__Try it__
Below is a set of records. Repeat all of them exactly.
+ + + +
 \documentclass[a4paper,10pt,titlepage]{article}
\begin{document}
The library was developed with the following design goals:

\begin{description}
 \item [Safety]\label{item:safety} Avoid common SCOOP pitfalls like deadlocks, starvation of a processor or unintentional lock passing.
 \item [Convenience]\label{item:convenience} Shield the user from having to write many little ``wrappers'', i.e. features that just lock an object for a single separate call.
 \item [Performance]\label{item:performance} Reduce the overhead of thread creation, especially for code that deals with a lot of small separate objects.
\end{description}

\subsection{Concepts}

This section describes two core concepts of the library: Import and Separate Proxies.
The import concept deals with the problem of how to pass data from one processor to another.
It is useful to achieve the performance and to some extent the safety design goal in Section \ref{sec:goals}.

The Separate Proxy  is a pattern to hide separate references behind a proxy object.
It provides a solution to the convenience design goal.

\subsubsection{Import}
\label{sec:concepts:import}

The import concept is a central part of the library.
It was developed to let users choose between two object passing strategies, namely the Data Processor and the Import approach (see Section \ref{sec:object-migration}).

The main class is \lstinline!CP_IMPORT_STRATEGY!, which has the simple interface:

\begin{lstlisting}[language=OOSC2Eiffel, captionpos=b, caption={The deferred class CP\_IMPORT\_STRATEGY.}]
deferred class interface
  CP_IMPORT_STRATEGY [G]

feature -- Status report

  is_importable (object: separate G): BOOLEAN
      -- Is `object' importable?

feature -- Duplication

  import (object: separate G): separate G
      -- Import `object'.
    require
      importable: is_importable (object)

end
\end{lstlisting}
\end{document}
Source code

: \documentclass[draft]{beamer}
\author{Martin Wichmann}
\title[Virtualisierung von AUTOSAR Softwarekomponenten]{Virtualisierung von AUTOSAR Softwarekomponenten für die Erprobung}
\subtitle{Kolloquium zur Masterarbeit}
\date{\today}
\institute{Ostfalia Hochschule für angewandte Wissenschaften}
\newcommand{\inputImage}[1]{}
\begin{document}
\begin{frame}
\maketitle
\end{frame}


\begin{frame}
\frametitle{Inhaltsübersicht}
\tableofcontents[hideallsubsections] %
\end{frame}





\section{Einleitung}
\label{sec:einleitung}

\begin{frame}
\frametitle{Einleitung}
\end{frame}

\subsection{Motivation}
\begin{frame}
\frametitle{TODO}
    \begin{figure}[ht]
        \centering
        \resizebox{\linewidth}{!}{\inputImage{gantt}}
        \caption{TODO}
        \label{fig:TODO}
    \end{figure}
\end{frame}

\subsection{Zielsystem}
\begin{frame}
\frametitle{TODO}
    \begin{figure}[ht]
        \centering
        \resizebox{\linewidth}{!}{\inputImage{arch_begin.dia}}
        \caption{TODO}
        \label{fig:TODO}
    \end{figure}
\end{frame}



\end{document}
+ + + +
__Answer area__
 \documentclass[a4paper,10pt,titlepage]{article}
\begin{document}
The library was developed with the following design goals:

\begin{description}
 \item [Safety]\label{item:safety} Avoid common SCOOP pitfalls like deadlocks, starvation of a processor or unintentional lock passing.
 \item [Convenience]\label{item:convenience} Shield the user from having to write many little ``wrappers'', i.e. features that just lock an object for a single separate call.
 \item [Performance]\label{item:performance} Reduce the overhead of thread creation, especially for code that deals with a lot of small separate objects.
\end{description}

\subsection{Concepts}

This section describes two core concepts of the library: Import and Separate Proxies.
The import concept deals with the problem of how to pass data from one processor to another.
It is useful to achieve the performance and to some extent the safety design goal in Section \ref{sec:goals}.

The Separate Proxy  is a pattern to hide separate references behind a proxy object.
It provides a solution to the convenience design goal.

\subsubsection{Import}
\label{sec:concepts:import}

The import concept is a central part of the library.
It was developed to let users choose between two object passing strategies, namely the Data Processor and the Import approach (see Section \ref{sec:object-migration}).

The main class is \lstinline!CP_IMPORT_STRATEGY!, which has the simple interface:

\begin{lstlisting}[language=OOSC2Eiffel, captionpos=b, caption={The deferred class CP\_IMPORT\_STRATEGY.}]
deferred class interface
  CP_IMPORT_STRATEGY [G]

feature -- Status report

  is_importable (object: separate G): BOOLEAN
      -- Is `object' importable?

feature -- Duplication

  import (object: separate G): separate G
      -- Import `object'.
    require
      importable: is_importable (object)

end
\end{lstlisting}
\end{document}
Source code

: \documentclass[draft]{beamer}
\author{Martin Wichmann}
\title[Virtualisierung von AUTOSAR Softwarekomponenten]{Virtualisierung von AUTOSAR Softwarekomponenten für die Erprobung}
\subtitle{Kolloquium zur Masterarbeit}
\date{\today}
\institute{Ostfalia Hochschule für angewandte Wissenschaften}
\newcommand{\inputImage}[1]{}
\begin{document}
\begin{frame}
\maketitle
\end{frame}


\begin{frame}
\frametitle{Inhaltsübersicht}
\tableofcontents[hideallsubsections] %
\end{frame}





\section{Einleitung}
\label{sec:einleitung}

\begin{frame}
\frametitle{Einleitung}
\end{frame}

\subsection{Motivation}
\begin{frame}
\frametitle{TODO}
    \begin{figure}[ht]
        \centering
        \resizebox{\linewidth}{!}{\inputImage{gantt}}
        \caption{TODO}
        \label{fig:TODO}
    \end{figure}
\end{frame}

\subsection{Zielsystem}
\begin{frame}
\frametitle{TODO}
    \begin{figure}[ht]
        \centering
        \resizebox{\linewidth}{!}{\inputImage{arch_begin.dia}}
        \caption{TODO}
        \label{fig:TODO}
    \end{figure}
\end{frame}



\end{document}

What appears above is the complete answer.